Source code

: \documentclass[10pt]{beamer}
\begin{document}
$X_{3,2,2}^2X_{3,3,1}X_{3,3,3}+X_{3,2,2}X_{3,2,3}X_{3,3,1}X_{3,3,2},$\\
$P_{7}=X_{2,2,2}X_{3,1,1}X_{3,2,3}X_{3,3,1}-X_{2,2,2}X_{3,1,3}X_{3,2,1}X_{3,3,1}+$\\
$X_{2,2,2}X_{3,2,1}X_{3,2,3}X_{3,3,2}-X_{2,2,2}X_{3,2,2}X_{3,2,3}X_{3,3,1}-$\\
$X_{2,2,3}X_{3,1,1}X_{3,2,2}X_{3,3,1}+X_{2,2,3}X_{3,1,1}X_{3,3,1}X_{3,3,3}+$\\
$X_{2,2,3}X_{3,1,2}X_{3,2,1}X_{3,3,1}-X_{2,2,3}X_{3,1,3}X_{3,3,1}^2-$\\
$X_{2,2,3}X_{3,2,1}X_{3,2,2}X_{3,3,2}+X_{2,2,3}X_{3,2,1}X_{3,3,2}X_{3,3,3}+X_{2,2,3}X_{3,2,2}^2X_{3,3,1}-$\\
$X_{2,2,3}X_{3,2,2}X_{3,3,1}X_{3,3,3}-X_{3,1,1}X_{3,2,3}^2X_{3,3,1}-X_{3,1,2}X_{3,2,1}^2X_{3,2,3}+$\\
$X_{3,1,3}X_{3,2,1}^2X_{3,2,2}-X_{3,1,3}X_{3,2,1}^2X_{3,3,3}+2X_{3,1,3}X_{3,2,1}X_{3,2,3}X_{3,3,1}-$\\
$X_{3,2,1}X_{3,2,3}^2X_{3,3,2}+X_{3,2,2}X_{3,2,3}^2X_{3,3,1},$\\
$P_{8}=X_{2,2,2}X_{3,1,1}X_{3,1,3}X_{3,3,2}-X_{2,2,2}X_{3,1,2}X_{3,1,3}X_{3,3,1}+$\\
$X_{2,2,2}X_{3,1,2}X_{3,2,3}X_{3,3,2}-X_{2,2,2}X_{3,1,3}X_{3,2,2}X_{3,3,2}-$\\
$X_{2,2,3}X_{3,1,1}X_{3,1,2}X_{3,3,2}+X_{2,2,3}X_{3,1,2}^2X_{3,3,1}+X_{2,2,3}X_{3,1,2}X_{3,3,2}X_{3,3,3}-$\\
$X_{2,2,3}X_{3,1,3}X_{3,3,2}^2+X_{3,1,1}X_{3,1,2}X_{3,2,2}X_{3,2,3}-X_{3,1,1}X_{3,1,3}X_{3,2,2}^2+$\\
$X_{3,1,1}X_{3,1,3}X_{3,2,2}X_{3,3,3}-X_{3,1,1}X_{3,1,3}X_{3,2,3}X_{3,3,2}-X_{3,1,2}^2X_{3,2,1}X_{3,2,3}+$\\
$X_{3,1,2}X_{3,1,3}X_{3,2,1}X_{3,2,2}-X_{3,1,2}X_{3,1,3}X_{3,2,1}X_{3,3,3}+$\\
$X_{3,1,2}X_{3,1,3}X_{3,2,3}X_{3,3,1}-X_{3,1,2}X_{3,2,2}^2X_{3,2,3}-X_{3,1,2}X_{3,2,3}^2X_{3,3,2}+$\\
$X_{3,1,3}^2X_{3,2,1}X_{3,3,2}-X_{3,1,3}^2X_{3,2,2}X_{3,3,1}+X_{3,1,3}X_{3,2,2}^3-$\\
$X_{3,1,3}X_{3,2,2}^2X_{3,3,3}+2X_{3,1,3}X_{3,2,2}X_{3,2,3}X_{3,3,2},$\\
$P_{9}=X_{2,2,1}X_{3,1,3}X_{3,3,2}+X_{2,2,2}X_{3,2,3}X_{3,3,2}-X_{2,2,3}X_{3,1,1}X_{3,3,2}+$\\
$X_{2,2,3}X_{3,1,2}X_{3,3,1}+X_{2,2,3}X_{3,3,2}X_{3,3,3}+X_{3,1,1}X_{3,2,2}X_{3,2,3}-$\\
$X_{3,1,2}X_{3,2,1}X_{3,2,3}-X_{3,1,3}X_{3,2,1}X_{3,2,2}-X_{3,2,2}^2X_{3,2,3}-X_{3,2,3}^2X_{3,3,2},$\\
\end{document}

——————

### Required work:
Could you print every record above exactly as it appears?

### Reply to the task:
Source code

: \documentclass[10pt]{beamer}
\begin{document}
$X_{3,2,2}^2X_{3,3,1}X_{3,3,3}+X_{3,2,2}X_{3,2,3}X_{3,3,1}X_{3,3,2},$\\
$P_{7}=X_{2,2,2}X_{3,1,1}X_{3,2,3}X_{3,3,1}-X_{2,2,2}X_{3,1,3}X_{3,2,1}X_{3,3,1}+$\\
$X_{2,2,2}X_{3,2,1}X_{3,2,3}X_{3,3,2}-X_{2,2,2}X_{3,2,2}X_{3,2,3}X_{3,3,1}-$\\
$X_{2,2,3}X_{3,1,1}X_{3,2,2}X_{3,3,1}+X_{2,2,3}X_{3,1,1}X_{3,3,1}X_{3,3,3}+$\\
$X_{2,2,3}X_{3,1,2}X_{3,2,1}X_{3,3,1}-X_{2,2,3}X_{3,1,3}X_{3,3,1}^2-$\\
$X_{2,2,3}X_{3,2,1}X_{3,2,2}X_{3,3,2}+X_{2,2,3}X_{3,2,1}X_{3,3,2}X_{3,3,3}+X_{2,2,3}X_{3,2,2}^2X_{3,3,1}-$\\
$X_{2,2,3}X_{3,2,2}X_{3,3,1}X_{3,3,3}-X_{3,1,1}X_{3,2,3}^2X_{3,3,1}-X_{3,1,2}X_{3,2,1}^2X_{3,2,3}+$\\
$X_{3,1,3}X_{3,2,1}^2X_{3,2,2}-X_{3,1,3}X_{3,2,1}^2X_{3,3,3}+2X_{3,1,3}X_{3,2,1}X_{3,2,3}X_{3,3,1}-$\\
$X_{3,2,1}X_{3,2,3}^2X_{3,3,2}+X_{3,2,2}X_{3,2,3}^2X_{3,3,1},$\\
$P_{8}=X_{2,2,2}X_{3,1,1}X_{3,1,3}X_{3,3,2}-X_{2,2,2}X_{3,1,2}X_{3,1,3}X_{3,3,1}+$\\
$X_{2,2,2}X_{3,1,2}X_{3,2,3}X_{3,3,2}-X_{2,2,2}X_{3,1,3}X_{3,2,2}X_{3,3,2}-$\\
$X_{2,2,3}X_{3,1,1}X_{3,1,2}X_{3,3,2}+X_{2,2,3}X_{3,1,2}^2X_{3,3,1}+X_{2,2,3}X_{3,1,2}X_{3,3,2}X_{3,3,3}-$\\
$X_{2,2,3}X_{3,1,3}X_{3,3,2}^2+X_{3,1,1}X_{3,1,2}X_{3,2,2}X_{3,2,3}-X_{3,1,1}X_{3,1,3}X_{3,2,2}^2+$\\
$X_{3,1,1}X_{3,1,3}X_{3,2,2}X_{3,3,3}-X_{3,1,1}X_{3,1,3}X_{3,2,3}X_{3,3,2}-X_{3,1,2}^2X_{3,2,1}X_{3,2,3}+$\\
$X_{3,1,2}X_{3,1,3}X_{3,2,1}X_{3,2,2}-X_{3,1,2}X_{3,1,3}X_{3,2,1}X_{3,3,3}+$\\
$X_{3,1,2}X_{3,1,3}X_{3,2,3}X_{3,3,1}-X_{3,1,2}X_{3,2,2}^2X_{3,2,3}-X_{3,1,2}X_{3,2,3}^2X_{3,3,2}+$\\
$X_{3,1,3}^2X_{3,2,1}X_{3,3,2}-X_{3,1,3}^2X_{3,2,2}X_{3,3,1}+X_{3,1,3}X_{3,2,2}^3-$\\
$X_{3,1,3}X_{3,2,2}^2X_{3,3,3}+2X_{3,1,3}X_{3,2,2}X_{3,2,3}X_{3,3,2},$\\
$P_{9}=X_{2,2,1}X_{3,1,3}X_{3,3,2}+X_{2,2,2}X_{3,2,3}X_{3,3,2}-X_{2,2,3}X_{3,1,1}X_{3,3,2}+$\\
$X_{2,2,3}X_{3,1,2}X_{3,3,1}+X_{2,2,3}X_{3,3,2}X_{3,3,3}+X_{3,1,1}X_{3,2,2}X_{3,2,3}-$\\
$X_{3,1,2}X_{3,2,1}X_{3,2,3}-X_{3,1,3}X_{3,2,1}X_{3,2,2}-X_{3,2,2}^2X_{3,2,3}-X_{3,2,3}^2X_{3,3,2},$\\
\end{document}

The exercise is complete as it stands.